Opening: Saturday May 11, 6 -9 pm
Exhibition Dates: May 11 - June 2
Hell's Bells/ Sulfur/ Honey
Featuring work by: Sophie T. Lvoff
There are some things that can't be conveyed-
description, for instance,
The sundown light on that dog-hair lodgepole pine
and the dead branches of spruce trees.
They hold its brilliance against them
For a tick or two
before it chameleons away.
No one is able to describe this gold to bronze to charcoal, no one.

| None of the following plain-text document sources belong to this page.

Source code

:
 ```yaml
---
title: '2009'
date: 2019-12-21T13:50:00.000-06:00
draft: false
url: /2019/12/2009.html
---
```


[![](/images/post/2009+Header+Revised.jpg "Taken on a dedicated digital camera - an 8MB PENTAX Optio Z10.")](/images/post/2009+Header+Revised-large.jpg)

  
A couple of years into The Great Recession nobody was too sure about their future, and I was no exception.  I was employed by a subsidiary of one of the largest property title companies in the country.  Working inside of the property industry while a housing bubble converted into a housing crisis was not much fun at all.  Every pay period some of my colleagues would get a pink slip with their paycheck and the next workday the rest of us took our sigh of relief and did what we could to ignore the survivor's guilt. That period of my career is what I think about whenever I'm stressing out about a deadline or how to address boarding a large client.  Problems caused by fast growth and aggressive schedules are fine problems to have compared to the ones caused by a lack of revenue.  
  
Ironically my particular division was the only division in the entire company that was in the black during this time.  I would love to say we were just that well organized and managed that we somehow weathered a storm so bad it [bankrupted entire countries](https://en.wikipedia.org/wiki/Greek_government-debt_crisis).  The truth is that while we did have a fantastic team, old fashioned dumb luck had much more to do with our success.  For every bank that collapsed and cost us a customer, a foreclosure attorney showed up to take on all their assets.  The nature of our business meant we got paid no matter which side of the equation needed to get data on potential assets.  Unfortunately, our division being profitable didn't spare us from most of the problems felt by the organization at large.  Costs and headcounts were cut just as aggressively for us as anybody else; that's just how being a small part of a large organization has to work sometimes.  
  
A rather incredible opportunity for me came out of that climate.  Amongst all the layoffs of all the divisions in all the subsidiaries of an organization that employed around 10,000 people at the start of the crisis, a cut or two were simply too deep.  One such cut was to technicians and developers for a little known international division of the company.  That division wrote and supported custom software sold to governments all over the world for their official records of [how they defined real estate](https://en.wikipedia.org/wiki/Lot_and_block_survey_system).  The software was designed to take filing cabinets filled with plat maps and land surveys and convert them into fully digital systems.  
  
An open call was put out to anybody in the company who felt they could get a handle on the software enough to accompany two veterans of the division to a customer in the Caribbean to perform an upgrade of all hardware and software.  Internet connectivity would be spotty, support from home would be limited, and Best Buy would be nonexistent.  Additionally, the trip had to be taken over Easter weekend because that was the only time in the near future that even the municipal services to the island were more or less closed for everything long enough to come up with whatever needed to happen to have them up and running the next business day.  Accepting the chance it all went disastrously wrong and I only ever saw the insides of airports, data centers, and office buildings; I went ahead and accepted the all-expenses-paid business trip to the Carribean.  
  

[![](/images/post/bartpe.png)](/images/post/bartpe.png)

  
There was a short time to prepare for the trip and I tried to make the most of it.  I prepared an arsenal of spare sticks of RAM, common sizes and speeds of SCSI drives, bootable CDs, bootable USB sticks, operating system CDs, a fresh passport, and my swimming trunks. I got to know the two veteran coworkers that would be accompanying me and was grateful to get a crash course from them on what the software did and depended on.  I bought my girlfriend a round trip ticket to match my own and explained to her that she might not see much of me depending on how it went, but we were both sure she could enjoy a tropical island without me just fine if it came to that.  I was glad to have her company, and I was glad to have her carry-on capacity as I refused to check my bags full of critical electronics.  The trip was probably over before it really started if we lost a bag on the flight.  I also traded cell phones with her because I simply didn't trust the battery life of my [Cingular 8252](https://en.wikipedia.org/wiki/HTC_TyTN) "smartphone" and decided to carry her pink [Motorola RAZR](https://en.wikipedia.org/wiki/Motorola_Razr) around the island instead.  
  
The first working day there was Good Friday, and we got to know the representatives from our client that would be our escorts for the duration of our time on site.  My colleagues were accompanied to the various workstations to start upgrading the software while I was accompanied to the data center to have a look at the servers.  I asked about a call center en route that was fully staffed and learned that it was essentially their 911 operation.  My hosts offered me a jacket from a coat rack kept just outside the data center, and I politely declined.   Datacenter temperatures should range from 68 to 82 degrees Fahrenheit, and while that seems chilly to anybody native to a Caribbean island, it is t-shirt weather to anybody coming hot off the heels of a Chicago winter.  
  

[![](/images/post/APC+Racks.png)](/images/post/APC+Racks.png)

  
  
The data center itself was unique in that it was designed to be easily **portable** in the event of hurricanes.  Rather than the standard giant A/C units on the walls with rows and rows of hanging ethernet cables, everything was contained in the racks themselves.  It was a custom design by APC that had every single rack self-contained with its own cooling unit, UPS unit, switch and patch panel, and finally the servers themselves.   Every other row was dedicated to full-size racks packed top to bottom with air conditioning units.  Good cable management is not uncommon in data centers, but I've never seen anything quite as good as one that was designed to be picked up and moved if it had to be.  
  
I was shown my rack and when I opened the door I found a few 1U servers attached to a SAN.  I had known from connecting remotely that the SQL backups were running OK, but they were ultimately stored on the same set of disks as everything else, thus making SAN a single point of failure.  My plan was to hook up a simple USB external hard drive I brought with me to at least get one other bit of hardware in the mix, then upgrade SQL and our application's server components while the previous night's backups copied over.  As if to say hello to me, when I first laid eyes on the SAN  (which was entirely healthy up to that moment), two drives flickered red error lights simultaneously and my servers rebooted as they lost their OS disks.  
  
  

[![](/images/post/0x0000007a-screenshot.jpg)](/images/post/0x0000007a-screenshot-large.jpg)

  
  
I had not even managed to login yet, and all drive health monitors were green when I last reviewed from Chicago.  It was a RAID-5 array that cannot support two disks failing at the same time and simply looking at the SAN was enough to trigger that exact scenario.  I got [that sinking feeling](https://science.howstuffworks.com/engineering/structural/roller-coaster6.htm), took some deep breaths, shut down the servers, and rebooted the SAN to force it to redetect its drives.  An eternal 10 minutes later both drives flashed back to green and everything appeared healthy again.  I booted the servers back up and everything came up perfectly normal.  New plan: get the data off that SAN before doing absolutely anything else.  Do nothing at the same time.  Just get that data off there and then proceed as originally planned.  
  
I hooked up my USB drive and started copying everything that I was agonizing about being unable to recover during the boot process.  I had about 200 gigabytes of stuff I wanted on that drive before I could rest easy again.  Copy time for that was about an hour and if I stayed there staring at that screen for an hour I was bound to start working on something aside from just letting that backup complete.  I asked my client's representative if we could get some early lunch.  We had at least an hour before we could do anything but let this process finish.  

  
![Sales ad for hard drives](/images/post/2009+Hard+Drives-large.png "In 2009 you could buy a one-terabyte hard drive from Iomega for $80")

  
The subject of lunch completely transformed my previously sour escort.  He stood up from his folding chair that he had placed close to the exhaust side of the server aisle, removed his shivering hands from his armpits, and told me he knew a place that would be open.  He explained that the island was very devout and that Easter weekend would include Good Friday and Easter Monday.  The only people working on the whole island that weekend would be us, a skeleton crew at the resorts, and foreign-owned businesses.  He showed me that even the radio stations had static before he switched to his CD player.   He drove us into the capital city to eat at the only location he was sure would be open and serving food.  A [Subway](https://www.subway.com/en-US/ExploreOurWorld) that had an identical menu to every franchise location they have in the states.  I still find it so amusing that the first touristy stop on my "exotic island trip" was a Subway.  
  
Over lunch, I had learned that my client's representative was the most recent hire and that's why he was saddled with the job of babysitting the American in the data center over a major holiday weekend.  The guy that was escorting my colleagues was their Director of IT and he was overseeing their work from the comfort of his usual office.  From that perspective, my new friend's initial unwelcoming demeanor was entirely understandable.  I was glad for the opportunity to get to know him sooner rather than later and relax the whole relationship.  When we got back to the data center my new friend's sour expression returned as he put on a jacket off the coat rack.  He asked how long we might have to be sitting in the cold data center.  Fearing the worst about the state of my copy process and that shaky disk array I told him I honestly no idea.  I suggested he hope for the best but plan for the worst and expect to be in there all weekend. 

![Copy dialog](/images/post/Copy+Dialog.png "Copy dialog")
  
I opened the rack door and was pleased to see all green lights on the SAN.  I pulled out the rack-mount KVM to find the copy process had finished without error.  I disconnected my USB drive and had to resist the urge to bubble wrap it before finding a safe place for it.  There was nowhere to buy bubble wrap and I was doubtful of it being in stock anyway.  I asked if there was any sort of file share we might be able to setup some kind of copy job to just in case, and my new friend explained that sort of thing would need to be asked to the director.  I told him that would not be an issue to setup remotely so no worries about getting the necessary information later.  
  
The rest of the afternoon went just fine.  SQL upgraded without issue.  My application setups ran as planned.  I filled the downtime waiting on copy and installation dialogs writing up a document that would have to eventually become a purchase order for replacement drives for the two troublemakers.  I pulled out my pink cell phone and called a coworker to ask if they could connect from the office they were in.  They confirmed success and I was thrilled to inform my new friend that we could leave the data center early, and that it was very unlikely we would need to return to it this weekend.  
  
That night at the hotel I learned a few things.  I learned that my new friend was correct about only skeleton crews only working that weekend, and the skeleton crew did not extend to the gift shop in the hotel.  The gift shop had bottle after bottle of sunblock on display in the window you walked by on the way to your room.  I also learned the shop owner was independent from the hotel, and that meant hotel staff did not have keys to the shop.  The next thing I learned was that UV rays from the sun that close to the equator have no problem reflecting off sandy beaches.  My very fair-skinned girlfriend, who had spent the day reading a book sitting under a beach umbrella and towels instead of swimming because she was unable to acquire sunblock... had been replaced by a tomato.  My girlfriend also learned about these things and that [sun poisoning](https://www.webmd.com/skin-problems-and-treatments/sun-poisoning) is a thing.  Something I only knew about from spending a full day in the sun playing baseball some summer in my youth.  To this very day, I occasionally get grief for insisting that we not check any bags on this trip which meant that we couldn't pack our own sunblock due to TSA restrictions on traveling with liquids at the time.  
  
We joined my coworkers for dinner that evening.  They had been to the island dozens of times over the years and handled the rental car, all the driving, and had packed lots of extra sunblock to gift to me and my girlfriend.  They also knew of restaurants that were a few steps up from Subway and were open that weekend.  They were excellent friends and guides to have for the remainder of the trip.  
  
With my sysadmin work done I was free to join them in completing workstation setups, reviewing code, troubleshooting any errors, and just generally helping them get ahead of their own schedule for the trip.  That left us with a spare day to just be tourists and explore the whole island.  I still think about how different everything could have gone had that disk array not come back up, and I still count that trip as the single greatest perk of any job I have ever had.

So move along, boy, just move along.
-- Charles Wright, Sundown Blues
A difficulty lies in conveying the essence of a place that at once aches to
show itself as full of allure, yet only reveals the depth of its beauty to those who
reside within it. Hell's Bells / Sulfur / Honey is a body of color photographs that
serves as a testament to New Orleans' radiance and darkness as well as an allusion to
the tension between beauty and hardship inherent in the city. Through the
formal elements of color, geometry, texture, reflection, light and shadow,
a view of the lived-in environs of New Orleans is described. The novelist George
Washington Cable writes inThe Grandissimes: A Story of Creole Life, "and in the
afternoon they entered a land-- but such a land! A land hung in mourning, darkened by
gigantic cypresses, submerged; a land of reptiles, silence, shadow, decay". The
archival inkjet prints of the series open lines of sight onto this land, with surfaces
directly on view as opposed to being under glass or lamination. The images call
attention to repeating forms and themes found within the city-- the imposing nature of
tropical foliage, late afternoon sunlight on cement, decay, vehicles, native
architecture and bright color. Each description is tinged with a fleeting beauty
captured on tangible film. The noise of the city is sucked out of the photograph's
frame, the camera capturing the briefly illuminated phenomena of New Orleans.
The title of this project comes from elements in a Louisiana Voodoo "cure-all"
spell that can solve all one's problems. The elements are to be mixed together, put
in a glass, rubbed on a black cat and then slowly sipped. Hell's Bells are poisonous
(aka Datura or Jimson weed) and are commonly found in New Orleans.